In the graph, a curve located further to the lower left side may have relatively higher channel estimation performance, and a curve located further to the upper right side may have relatively lower channel estimation performance. It may be confirmed that Example A exhibits the lowest performance, and it may be confirmed that each of Examples B to E exhibits relatively higher performance. Here, it may be confirmed that, because each of Examples C and E exhibits similar performance to that of each of Examples B and D but includes a relatively smaller-size buffer memory for storing reference signals than that of each of Examples B and D, each of Examples C and E has relatively better space efficiency. In other words, the user equipment 700 according to the embodiments may reduce the size of a memory thereof even while having improved channel estimation performance.

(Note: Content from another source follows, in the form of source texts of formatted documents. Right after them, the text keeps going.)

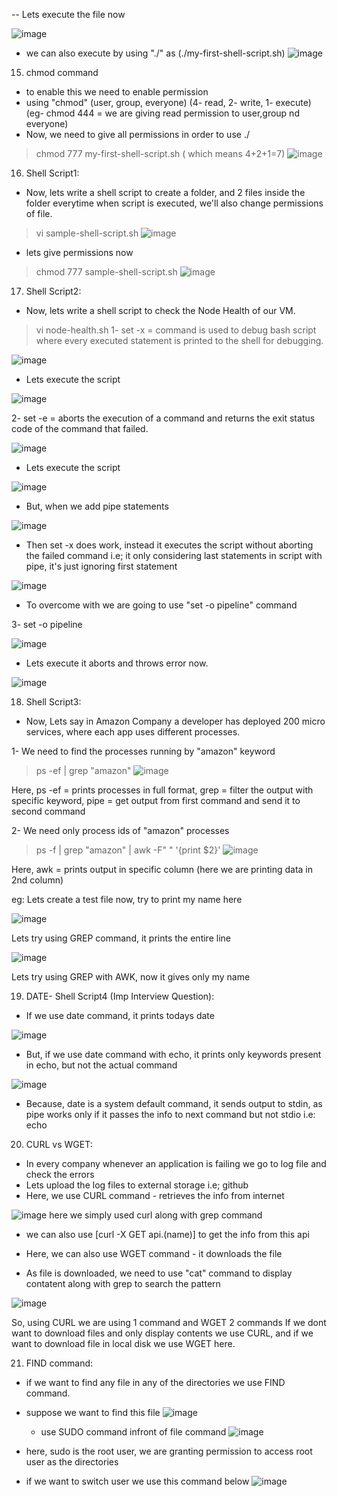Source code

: -- Lets execute the file now 

![image](https://github.com/Anusha2710/AWS-Basics/assets/47424821/49562769-a0be-4551-8a9d-0f13e99a1eca)

- we can also execute by using "./" as (./my-first-shell-script.sh)
![image](https://github.com/Anusha2710/AWS-Basics/assets/47424821/be01afea-e62a-4492-a0f0-bcb969baab74)

15. chmod command
- to enable this we need to enable permission
- using "chmod" (user, group, everyone)
                (4- read, 2- write, 1- execute)
                (eg- chmod 444 = we are giving read permission to user,group nd everyone)
- Now, we need to give all permissions in order to use ./
> chmod 777 my-first-shell-script.sh    ( which means 4+2+1=7)
![image](https://github.com/Anusha2710/AWS-Basics/assets/47424821/513fa5ed-bba7-423a-9461-7e5d7c4fa0c5)

16. Shell Script1:
- Now, lets write a shell script to create a folder, and 2 files inside the folder everytime when script is executed, we'll also change permissions of file.
> vi sample-shell-script.sh
![image](https://github.com/Anusha2710/AWS-Basics/assets/47424821/1037f673-8d42-45b3-afd8-679ed98bc718)

- lets give permissions now
> chmod 777 sample-shell-script.sh
![image](https://github.com/Anusha2710/AWS-Basics/assets/47424821/5807ced4-70fd-4ddb-b3c8-3a2cd3c856cd)

17. Shell Script2:
- Now, lets write a shell script to check the Node Health of our VM.
> vi node-health.sh
1- set -x = command is used to debug bash script where every executed statement is printed to the shell for debugging.

![image](https://github.com/Anusha2710/AWS-Basics/assets/47424821/cd544a91-e5f0-4fc0-a61e-8787c1cd1874)

- Lets execute the script

![image](https://github.com/Anusha2710/AWS-Basics/assets/47424821/361fabf4-7500-4eae-8fef-5fa3e185faec)

2- set -e = aborts the execution of a command and returns the exit status code of the command that failed.

![image](https://github.com/Anusha2710/AWS-Basics/assets/47424821/3f5382ed-8632-4849-88dc-958ce902fedb)

- Lets execute the script

![image](https://github.com/Anusha2710/AWS-Basics/assets/47424821/d953f99a-5aaa-4c14-88a1-31db74cf9262)

- But, when we add pipe statements

![image](https://github.com/Anusha2710/AWS-Basics/assets/47424821/2bbc1cb1-6fe1-412d-aff1-740e6aa9c3d5)

- Then set -x does work, instead it executes the script without aborting the failed command i.e; it only considering last statements in script with pipe, it's just ignoring first statement

![image](https://github.com/Anusha2710/AWS-Basics/assets/47424821/4be3e305-a09d-47d2-8d3d-34d059dcd2ff)

- To overcome with we are going to use "set -o pipeline" command

3- set -o pipeline

![image](https://github.com/Anusha2710/AWS-Basics/assets/47424821/e3256f23-d82f-468a-89dd-02ee1905b3d7)

- Lets execute it aborts and throws error now.

![image](https://github.com/Anusha2710/AWS-Basics/assets/47424821/4b0f7c88-272b-4a0d-b78a-da2f9c4da470)

18. Shell Script3:
- Now, Lets say in Amazon Company a developer has deployed 200 micro services, where each app uses different processes.

1- We need to find the processes running by "amazon" keyword 

> ps -ef | grep "amazon"
![image](https://github.com/Anusha2710/AWS-Basics/assets/47424821/9be821ac-1d06-4027-bf91-f90ad2532e12)

Here,  ps -ef = prints processes in full format,
       grep = filter the output with specific keyword,
       pipe = get output from first command and send it to second command

2- We need only process ids of "amazon" processes

> ps -f | grep "amazon" | awk -F" " '{print $2}'
![image](https://github.com/Anusha2710/AWS-Basics/assets/47424821/f7fd9594-7cdf-4ed8-bef6-2f4163e9d68b)

Here, awk = prints output in specific column (here we are printing data in 2nd column)

eg:
Lets create a test file now, try to print my name here

![image](https://github.com/Anusha2710/Shell_Scripting/assets/47424821/288f9a51-683b-49c6-90de-3bef482c6ead)

Lets try using GREP command, it prints the entire line

![image](https://github.com/Anusha2710/Shell_Scripting/assets/47424821/a29e246e-fd41-47d9-92ab-a373bf26739c)

 Lets try using GREP with AWK, now it gives only my name


19. DATE- Shell Script4 (Imp Interview Question):
- If we use date command, it prints todays date

![image](https://github.com/Anusha2710/AWS-Basics/assets/47424821/2696acfe-0095-4fd2-bb9e-ff129485bc7b)

- But, if we use date command with echo, it prints only keywords present in echo, but not the actual command

![image](https://github.com/Anusha2710/AWS-Basics/assets/47424821/20c7341f-0b37-426a-a0c0-dbf08057b81c)
- Because, date is a system default command, it sends output to stdin, as pipe works only if it passes the info to next command but not stdio i.e: echo

20. CURL vs WGET:

- In every company whenever an application is failing we go to log file and check the errors
- Lets upload the log files to external storage i.e; github
- Here, we use CURL command - retrieves the info from internet

![image](https://github.com/Anusha2710/Shell_Scripting/assets/47424821/427b10f1-c914-4029-942d-7312c816a663)
here we simply used curl along with grep command

- we can also use [curl -X GET api.(name)] to get the info from this api

- Here, we can also use WGET command - it downloads the file
- As file is downloaded, we need to use "cat" command to display contatent along with grep to search the pattern

![image](https://github.com/Anusha2710/Shell_Scripting/assets/47424821/ff3a51d6-f22a-47d7-abf2-dab2d99b4dee)

So, using CURL we are using 1 command and WGET 2 commands
If we dont want to download files and only display contents we use CURL, and if we want to download file in local disk we use WGET here.

21. FIND command:

- if we want to find any file in any of the directories we use FIND command.
- suppose we want to find this file
  ![image](https://github.com/Anusha2710/Shell_Scripting/assets/47424821/a36f1ad4-2fbe-4d7a-aec6-e997451868b5)

  - use SUDO command infront of file command
  ![image](https://github.com/Anusha2710/Shell_Scripting/assets/47424821/10def126-7d92-4c70-922c-d3afad92dff5)

- here, sudo is the root user, we are granting permission to access root user as the directories 
- if we want to switch user we use this command below
  ![image](https://github.com/Anusha2710/Shell_Scripting/assets/47424821/1144bc27-e1e8-42d7-8844-58801032b355)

FIG. 10 is a block diagram illustrating an electronic device according to one or more embodiments. An electronic device 1000 may include a user equipment according to one or more embodiments.

Referring to FIG. 10, the electronic device 1000 may include a memory 1010, a processor unit 1020, an input/output controller 1040, a display 1050, an input device 1060, and a communication processor 1090. Here, the memory 1010 may be provided in a plural number. Descriptions of the respective components may be made as follows.

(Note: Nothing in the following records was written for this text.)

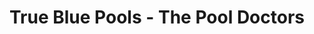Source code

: ---
title: "True Blue Pools - The Pool Doctors"
url: /lexington/true-blue-pools-the-pool-doctors/
shop: swimming pool
---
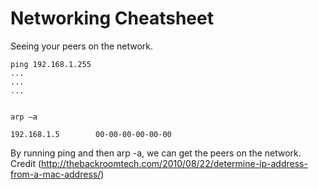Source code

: Networking Cheatsheet
===


Seeing your peers on the network.

    ping 192.168.1.255
    ...
    ...
    ...


    arp –a

    192.168.1.5        00-00-00-00-00-00

By running ping and then arp -a, we can get the peers on the network. Credit (http://thebackroomtech.com/2010/08/22/determine-ip-address-from-a-mac-address/)


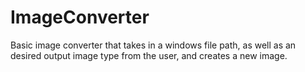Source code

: # ImageConverter
 Basic image converter that takes in a windows file path, as well as an desired output image type from the user, and creates a new image.
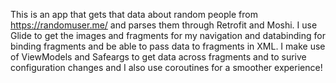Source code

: This is an app that gets that data about random people from https://randomuser.me/ and parses them through Retrofit and Moshi. I use Glide to get the images and fragments for my navigation and databinding 
for binding fragments and be able to pass data to fragments in XML. I make use of ViewModels and Safeargs to get data across fragments and to surive configuration changes and I also use coroutines for a smoother experience!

The memory 1010 may include a program storage 1011 storing a program for controlling operations of the electronic device 1000 and a data storage 1012 storing data generated during the execution of the program. The data storage 1012 may store data required for operations of an application program 1013 and a data demodulation program 1014 or may store data generated from the operations of the application program 1013 and the data demodulation program 1014.

The program storage 1011 may include the application program 1013 and the data demodulation program 1014. Here, the program in the program storage 1011 is a set of instructions and may be referred to as an instruction set. The application program 1013 may include pieces of program code for performing various applications that operate on the electronic device 1000. That is, the application program 1013 may include pieces of code (or commands) regarding various applications driven by a processor 1022.

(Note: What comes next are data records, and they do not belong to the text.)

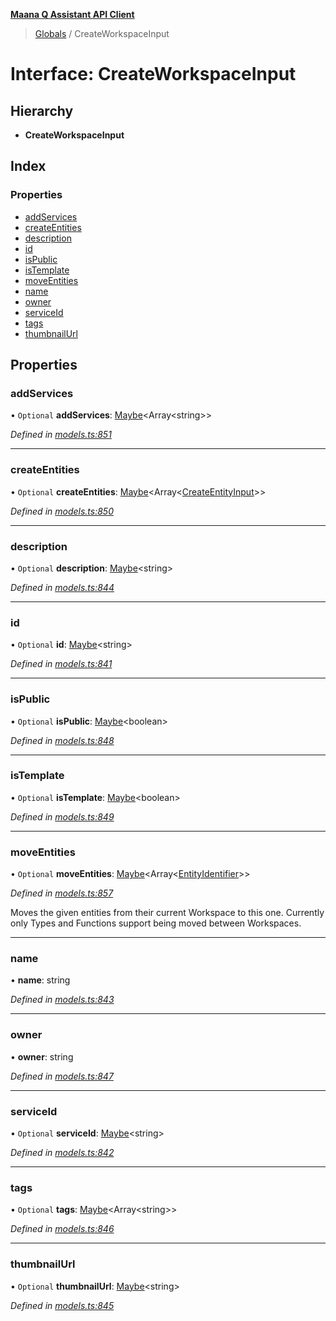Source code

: **[Maana Q Assistant API Client](../README.md)**

> [Globals](../README.md) / CreateWorkspaceInput

# Interface: CreateWorkspaceInput

## Hierarchy

* **CreateWorkspaceInput**

## Index

### Properties

* [addServices](createworkspaceinput.md#addservices)
* [createEntities](createworkspaceinput.md#createentities)
* [description](createworkspaceinput.md#description)
* [id](createworkspaceinput.md#id)
* [isPublic](createworkspaceinput.md#ispublic)
* [isTemplate](createworkspaceinput.md#istemplate)
* [moveEntities](createworkspaceinput.md#moveentities)
* [name](createworkspaceinput.md#name)
* [owner](createworkspaceinput.md#owner)
* [serviceId](createworkspaceinput.md#serviceid)
* [tags](createworkspaceinput.md#tags)
* [thumbnailUrl](createworkspaceinput.md#thumbnailurl)

## Properties

### addServices

• `Optional` **addServices**: [Maybe](../README.md#maybe)\<Array\<string>>

*Defined in [models.ts:851](https://github.com/maana-io/q-assistant-client/blob/develop/src/models.ts#L851)*

___

### createEntities

• `Optional` **createEntities**: [Maybe](../README.md#maybe)\<Array\<[CreateEntityInput](createentityinput.md)>>

*Defined in [models.ts:850](https://github.com/maana-io/q-assistant-client/blob/develop/src/models.ts#L850)*

___

### description

• `Optional` **description**: [Maybe](../README.md#maybe)\<string>

*Defined in [models.ts:844](https://github.com/maana-io/q-assistant-client/blob/develop/src/models.ts#L844)*

___

### id

• `Optional` **id**: [Maybe](../README.md#maybe)\<string>

*Defined in [models.ts:841](https://github.com/maana-io/q-assistant-client/blob/develop/src/models.ts#L841)*

___

### isPublic

• `Optional` **isPublic**: [Maybe](../README.md#maybe)\<boolean>

*Defined in [models.ts:848](https://github.com/maana-io/q-assistant-client/blob/develop/src/models.ts#L848)*

___

### isTemplate

• `Optional` **isTemplate**: [Maybe](../README.md#maybe)\<boolean>

*Defined in [models.ts:849](https://github.com/maana-io/q-assistant-client/blob/develop/src/models.ts#L849)*

___

### moveEntities

• `Optional` **moveEntities**: [Maybe](../README.md#maybe)\<Array\<[EntityIdentifier](entityidentifier.md)>>

*Defined in [models.ts:857](https://github.com/maana-io/q-assistant-client/blob/develop/src/models.ts#L857)*

Moves the given entities from their current Workspace to this one.
Currently only Types and Functions support being moved between Workspaces.

___

### name

•  **name**: string

*Defined in [models.ts:843](https://github.com/maana-io/q-assistant-client/blob/develop/src/models.ts#L843)*

___

### owner

•  **owner**: string

*Defined in [models.ts:847](https://github.com/maana-io/q-assistant-client/blob/develop/src/models.ts#L847)*

___

### serviceId

• `Optional` **serviceId**: [Maybe](../README.md#maybe)\<string>

*Defined in [models.ts:842](https://github.com/maana-io/q-assistant-client/blob/develop/src/models.ts#L842)*

___

### tags

• `Optional` **tags**: [Maybe](../README.md#maybe)\<Array\<string>>

*Defined in [models.ts:846](https://github.com/maana-io/q-assistant-client/blob/develop/src/models.ts#L846)*

___

### thumbnailUrl

• `Optional` **thumbnailUrl**: [Maybe](../README.md#maybe)\<string>

*Defined in [models.ts:845](https://github.com/maana-io/q-assistant-client/blob/develop/src/models.ts#L845)*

The electronic device 1000 may include the communication processor 1090 configured to perform a communication function for speech communication and data communication. A peripheral device interface 1023 may control connections between the input/output controller 1040, the communication processor 1090, the processor 1022, and a memory interface 1021. By using at least one software program, the processor 1022 controls a plurality of base stations to provide a service corresponding to the software program. Here, by executing at least one program stored in the memory 1010, the processor 1022 may provide a service corresponding to the program.

The processor unit 1020 may include at least one buffer memory and processing circuitry, which are described above with reference to FIGS. 1 to 9, and the number of the at least one buffer memory may be less than the number of received reference signals. The at least one buffer memory may store reference signals one-by-one, and thus, may have a relatively small size. In addition, the processor unit 1020 may perform channel estimation on a particular symbol by using a channel estimation model, and thus, may improve ch63annel estimation performance.

The input/output controller 1040 may provide an interface between input/output devices, such as the display 1050 and the input device 1060, and the peripheral device interface 1023. The display 1050 displays state information, input characters, moving pictures, still pictures, and the like. For example, the display 1050 may display application information regarding applications driven by the processor 1022.

The input device 1060 may provide input data generated through selection by the electronic device 1000 to the processor unit 1020 via the input/output controller 1040. Here, the input device 1060 may include a keypad including at least one hardware button, a touchpad for sensing touch information, and the like. For example, the input device 1060 may provide the touch information, such as a touch, a touch motion, or a touch release, which is sensed by the touchpad, to the processor 1022 via the input/output controller 1040.

FIG. 11 is a conceptual diagram illustrating an Internet-of-Things (IoT) network system to which one or more embodiments is applied.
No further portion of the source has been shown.